En Dolmen entendemos la sostenibilidad como una acción que trasciende la operación y se expresa en compromiso real con las comunidades. Por eso, en esta Navidad 2025, llevamos nuestra Huella Dolmen a distintos territorios del país para compartir tiempo, cercanía y esperanza con quienes más lo necesitan.
A través de jornadas cargadas de novenas navideñas, juegos, regalos y espacios de encuentro, acompañamos a niños, niñas y sus familias, reafirmando que la Navidad también es presencia, escucha y cuidado. Cada sonrisa fue el reflejo de una convicción profunda: cuando las empresas se comprometen con lo social, el impacto se multiplica.

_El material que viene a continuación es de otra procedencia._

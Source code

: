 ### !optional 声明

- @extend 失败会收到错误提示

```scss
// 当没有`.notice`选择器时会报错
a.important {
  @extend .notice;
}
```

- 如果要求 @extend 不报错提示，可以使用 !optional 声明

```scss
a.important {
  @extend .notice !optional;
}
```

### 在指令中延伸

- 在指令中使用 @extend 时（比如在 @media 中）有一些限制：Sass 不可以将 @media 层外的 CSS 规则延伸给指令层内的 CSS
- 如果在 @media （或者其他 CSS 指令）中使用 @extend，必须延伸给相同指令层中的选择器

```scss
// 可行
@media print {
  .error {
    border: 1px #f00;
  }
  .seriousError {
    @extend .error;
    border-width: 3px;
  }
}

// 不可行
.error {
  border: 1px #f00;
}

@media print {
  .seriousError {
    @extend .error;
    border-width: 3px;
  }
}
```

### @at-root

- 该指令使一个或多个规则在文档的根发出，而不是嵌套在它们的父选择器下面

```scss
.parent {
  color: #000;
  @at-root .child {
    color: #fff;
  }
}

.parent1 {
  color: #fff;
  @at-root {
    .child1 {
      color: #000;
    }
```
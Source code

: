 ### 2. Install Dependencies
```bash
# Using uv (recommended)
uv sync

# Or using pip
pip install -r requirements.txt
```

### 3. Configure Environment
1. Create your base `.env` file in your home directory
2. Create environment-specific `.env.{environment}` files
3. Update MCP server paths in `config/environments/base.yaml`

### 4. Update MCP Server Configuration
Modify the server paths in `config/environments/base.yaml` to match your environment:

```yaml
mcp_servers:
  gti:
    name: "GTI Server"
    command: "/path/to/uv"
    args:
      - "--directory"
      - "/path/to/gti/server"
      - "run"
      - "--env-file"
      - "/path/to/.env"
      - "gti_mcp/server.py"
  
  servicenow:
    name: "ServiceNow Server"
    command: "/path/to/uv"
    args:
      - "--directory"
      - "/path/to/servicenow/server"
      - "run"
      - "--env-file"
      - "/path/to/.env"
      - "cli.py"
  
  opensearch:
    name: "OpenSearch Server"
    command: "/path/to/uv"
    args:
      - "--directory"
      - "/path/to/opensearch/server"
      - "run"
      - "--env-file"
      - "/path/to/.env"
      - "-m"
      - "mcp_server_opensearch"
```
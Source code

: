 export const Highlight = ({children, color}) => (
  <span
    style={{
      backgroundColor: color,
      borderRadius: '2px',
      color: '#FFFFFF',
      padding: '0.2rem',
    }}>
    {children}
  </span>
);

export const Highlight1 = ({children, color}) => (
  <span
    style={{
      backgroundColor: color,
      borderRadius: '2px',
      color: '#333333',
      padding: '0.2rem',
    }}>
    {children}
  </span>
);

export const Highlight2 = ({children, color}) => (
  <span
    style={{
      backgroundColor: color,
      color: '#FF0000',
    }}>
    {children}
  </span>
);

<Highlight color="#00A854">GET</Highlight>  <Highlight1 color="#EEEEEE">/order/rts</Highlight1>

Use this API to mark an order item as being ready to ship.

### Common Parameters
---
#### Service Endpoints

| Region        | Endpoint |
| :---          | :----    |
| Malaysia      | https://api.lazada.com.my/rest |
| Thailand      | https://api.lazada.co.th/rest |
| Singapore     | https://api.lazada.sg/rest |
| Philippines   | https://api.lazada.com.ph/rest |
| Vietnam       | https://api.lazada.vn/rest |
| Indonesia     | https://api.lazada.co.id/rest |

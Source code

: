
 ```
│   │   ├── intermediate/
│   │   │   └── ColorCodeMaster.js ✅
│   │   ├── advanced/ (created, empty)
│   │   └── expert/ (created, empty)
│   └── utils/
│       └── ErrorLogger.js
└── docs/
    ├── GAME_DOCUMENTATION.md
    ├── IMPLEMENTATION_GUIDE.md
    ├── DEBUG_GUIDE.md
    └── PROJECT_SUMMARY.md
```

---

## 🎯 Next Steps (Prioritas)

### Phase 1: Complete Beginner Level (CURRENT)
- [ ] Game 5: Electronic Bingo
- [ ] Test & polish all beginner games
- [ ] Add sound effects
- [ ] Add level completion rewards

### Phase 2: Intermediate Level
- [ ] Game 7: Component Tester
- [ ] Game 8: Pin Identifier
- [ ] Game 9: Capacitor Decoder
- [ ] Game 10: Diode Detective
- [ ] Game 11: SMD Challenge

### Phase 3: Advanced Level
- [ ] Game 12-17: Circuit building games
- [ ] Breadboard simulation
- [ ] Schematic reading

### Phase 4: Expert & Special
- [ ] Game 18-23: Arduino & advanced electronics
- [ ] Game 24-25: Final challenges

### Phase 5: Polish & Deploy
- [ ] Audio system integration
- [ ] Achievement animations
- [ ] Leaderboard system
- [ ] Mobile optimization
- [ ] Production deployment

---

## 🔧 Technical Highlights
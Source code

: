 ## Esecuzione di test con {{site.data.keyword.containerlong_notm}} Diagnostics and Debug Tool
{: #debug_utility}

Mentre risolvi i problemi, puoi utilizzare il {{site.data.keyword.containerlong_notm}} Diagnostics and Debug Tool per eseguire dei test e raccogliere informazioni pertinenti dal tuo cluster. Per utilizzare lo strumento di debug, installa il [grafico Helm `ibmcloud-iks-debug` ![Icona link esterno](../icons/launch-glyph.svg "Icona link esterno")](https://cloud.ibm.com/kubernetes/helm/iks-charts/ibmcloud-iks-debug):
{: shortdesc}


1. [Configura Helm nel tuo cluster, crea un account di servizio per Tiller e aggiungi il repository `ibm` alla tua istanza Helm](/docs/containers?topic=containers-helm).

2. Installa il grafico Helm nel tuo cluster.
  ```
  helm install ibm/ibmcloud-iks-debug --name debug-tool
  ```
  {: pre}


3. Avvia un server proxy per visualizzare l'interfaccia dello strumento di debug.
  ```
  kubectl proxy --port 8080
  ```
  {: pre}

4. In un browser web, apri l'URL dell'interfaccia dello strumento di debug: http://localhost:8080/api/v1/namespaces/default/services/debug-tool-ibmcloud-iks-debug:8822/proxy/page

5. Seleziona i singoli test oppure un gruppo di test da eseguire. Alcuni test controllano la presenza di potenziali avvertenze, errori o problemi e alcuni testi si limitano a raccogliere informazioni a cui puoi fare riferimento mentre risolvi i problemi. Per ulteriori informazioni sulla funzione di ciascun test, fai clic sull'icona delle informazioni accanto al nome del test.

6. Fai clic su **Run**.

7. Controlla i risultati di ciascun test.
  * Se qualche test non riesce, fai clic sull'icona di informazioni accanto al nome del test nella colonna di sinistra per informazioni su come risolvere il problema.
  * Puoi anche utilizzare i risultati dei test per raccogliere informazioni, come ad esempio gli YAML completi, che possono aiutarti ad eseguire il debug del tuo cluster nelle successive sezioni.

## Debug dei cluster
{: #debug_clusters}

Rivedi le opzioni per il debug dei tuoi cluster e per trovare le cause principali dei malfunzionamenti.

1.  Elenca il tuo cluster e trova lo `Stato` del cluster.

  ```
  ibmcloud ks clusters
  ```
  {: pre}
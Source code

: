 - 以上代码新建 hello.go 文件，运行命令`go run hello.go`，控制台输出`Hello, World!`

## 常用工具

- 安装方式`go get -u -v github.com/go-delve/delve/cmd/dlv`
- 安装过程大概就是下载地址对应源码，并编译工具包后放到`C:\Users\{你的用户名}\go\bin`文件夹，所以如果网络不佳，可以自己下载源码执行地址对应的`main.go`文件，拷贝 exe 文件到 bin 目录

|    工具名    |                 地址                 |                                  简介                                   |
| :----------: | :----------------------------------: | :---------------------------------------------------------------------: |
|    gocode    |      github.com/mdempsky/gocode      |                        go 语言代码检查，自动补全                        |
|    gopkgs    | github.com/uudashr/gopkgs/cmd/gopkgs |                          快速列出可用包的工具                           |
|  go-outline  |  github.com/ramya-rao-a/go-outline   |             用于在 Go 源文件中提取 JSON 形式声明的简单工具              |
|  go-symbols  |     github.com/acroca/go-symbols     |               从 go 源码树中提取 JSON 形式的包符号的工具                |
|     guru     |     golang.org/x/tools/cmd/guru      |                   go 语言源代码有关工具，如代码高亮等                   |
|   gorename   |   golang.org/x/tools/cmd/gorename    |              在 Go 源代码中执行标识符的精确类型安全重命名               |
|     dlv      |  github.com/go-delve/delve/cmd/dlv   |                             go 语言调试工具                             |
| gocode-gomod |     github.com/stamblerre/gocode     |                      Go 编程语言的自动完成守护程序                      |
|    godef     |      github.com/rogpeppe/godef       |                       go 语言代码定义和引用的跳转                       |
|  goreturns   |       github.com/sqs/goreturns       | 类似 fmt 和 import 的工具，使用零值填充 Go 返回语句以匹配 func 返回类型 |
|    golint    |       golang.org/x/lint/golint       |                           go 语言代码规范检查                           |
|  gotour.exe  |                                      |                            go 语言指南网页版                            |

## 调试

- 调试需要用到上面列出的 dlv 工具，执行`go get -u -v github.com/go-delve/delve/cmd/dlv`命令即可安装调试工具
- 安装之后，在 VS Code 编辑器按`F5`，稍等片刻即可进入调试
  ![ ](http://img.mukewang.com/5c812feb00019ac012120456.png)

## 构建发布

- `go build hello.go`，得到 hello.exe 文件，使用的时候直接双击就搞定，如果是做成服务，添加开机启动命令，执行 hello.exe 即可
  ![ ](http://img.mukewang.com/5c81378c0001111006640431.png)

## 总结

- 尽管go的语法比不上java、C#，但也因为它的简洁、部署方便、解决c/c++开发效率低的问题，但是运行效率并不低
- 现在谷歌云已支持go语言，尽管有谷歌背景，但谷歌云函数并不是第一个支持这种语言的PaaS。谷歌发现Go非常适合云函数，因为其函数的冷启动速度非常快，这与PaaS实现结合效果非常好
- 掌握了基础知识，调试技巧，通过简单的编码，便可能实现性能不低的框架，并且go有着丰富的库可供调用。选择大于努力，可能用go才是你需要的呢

Esta iniciativa se desarrolló en articulación con administraciones locales y aliados comunitarios en Malambo, Maicao, Uribia, Sabanagrande, Tubará, Santa Catalina, Fundación, Cimitarra, Dibulla, Santo Tomás, Juan de Acosta, Ariguaní, Pailitas, Astrea, Guamal, Soledad y Copacabana, donde, aun sin operar directamente, decidimos sumar esfuerzos para apoyar a la niñez y fortalecer el tejido social.
El resultado es contundente: 1.600 niños y niñas vivieron una Navidad más alegre, digna y esperanzadora en 18 territorios del país. Un impacto que reafirma que las obras que verdaderamente perduran no siempre se miden en infraestructura, sino en confianza, bienestar y futuro compartido.